[Exercise requirements]:
Counting every line in the entries below where the word "each" occurs, report how many there are. Give only that number.

************

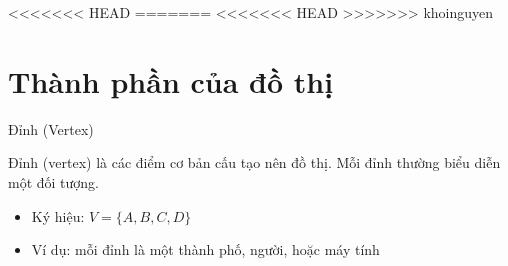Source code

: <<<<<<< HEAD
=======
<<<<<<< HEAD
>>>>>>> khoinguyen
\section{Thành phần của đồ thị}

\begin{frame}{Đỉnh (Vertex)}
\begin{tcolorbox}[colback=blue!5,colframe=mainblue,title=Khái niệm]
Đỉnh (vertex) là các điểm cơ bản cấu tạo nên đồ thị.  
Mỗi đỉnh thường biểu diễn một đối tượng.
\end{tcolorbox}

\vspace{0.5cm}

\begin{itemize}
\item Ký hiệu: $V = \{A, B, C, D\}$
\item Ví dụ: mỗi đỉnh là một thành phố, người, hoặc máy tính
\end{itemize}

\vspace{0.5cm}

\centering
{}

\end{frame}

************

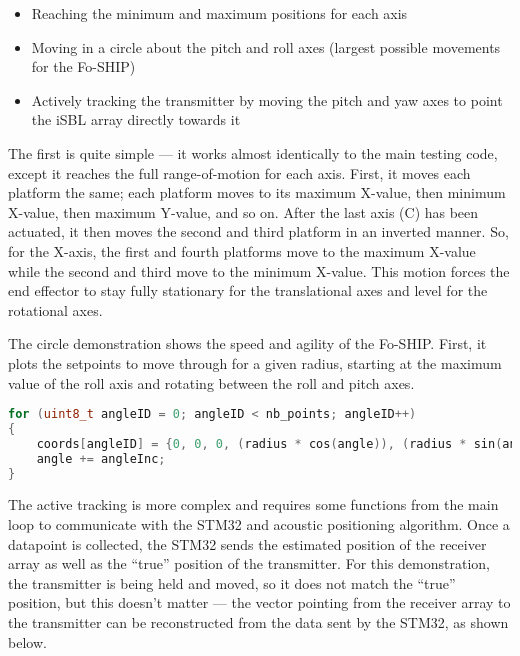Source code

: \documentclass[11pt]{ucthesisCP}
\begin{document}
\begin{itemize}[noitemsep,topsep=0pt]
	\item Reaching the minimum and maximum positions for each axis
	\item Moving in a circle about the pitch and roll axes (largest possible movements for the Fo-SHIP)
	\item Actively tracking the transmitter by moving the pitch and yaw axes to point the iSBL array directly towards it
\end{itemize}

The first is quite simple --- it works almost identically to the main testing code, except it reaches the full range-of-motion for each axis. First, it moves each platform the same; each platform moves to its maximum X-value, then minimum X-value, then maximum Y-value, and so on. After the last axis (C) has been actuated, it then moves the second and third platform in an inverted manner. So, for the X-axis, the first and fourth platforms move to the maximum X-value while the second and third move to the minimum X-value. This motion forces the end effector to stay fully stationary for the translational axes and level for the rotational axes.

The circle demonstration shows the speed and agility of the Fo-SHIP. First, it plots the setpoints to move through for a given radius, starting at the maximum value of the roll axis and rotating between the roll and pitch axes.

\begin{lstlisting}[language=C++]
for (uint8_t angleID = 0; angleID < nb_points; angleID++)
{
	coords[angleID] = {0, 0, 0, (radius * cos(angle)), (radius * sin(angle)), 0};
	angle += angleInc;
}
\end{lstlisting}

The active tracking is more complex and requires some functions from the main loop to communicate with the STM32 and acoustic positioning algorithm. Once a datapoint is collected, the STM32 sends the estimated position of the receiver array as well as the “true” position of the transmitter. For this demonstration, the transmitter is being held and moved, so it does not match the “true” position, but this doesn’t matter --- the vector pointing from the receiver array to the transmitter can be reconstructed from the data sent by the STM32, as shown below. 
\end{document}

************

[Task output]:
2